For each line of the listing that holds "stuff", show the full line.

[[ RECORDS TO USE open ]]

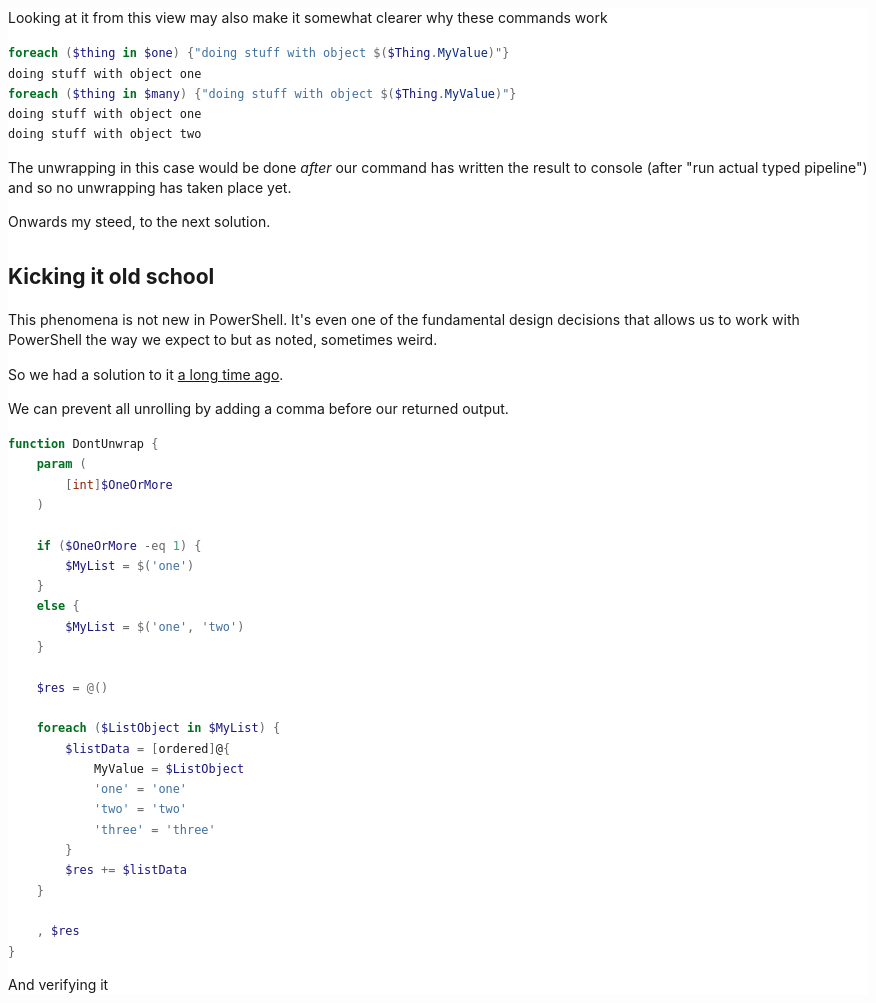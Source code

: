 Looking at it from this view may also make it somewhat clearer why these commands work

```PowerShell
foreach ($thing in $one) {"doing stuff with object $($Thing.MyValue)"}
doing stuff with object one
foreach ($thing in $many) {"doing stuff with object $($Thing.MyValue)"}
doing stuff with object one
doing stuff with object two
```

The unwrapping in this case would be done _after_ our command has written the result to console (after "run actual typed pipeline") and so no unwrapping has taken place yet.

Onwards my steed, to the next solution.

## Kicking it old school

This phenomena is not new in PowerShell. It's even one of the fundamental design decisions that allows us to work with PowerShell the way we expect to but as noted, sometimes weird.

So we had a solution to it [a long time ago](https://stackoverflow.com/questions/2756183/how-to-stop-powershell-from-unpacking-an-enumerable-object).

We can prevent all unrolling by adding a comma before our returned output.

```PowerShell
function DontUnwrap {
    param (
        [int]$OneOrMore
    )

    if ($OneOrMore -eq 1) {
        $MyList = $('one')
    }
    else {
        $MyList = $('one', 'two')
    }

    $res = @()

    foreach ($ListObject in $MyList) {
        $listData = [ordered]@{
            MyValue = $ListObject
            'one' = 'one'
            'two' = 'two'
            'three' = 'three'
        }
        $res += $listData
    }

    , $res 
}
```

And verifying it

[[ RECORDS TO USE closed ]]

_TASK SOLUTION_:
foreach ($thing in $one) {"doing stuff with object $($Thing.MyValue)"}
doing stuff with object one
foreach ($thing in $many) {"doing stuff with object $($Thing.MyValue)"}
doing stuff with object one
doing stuff with object two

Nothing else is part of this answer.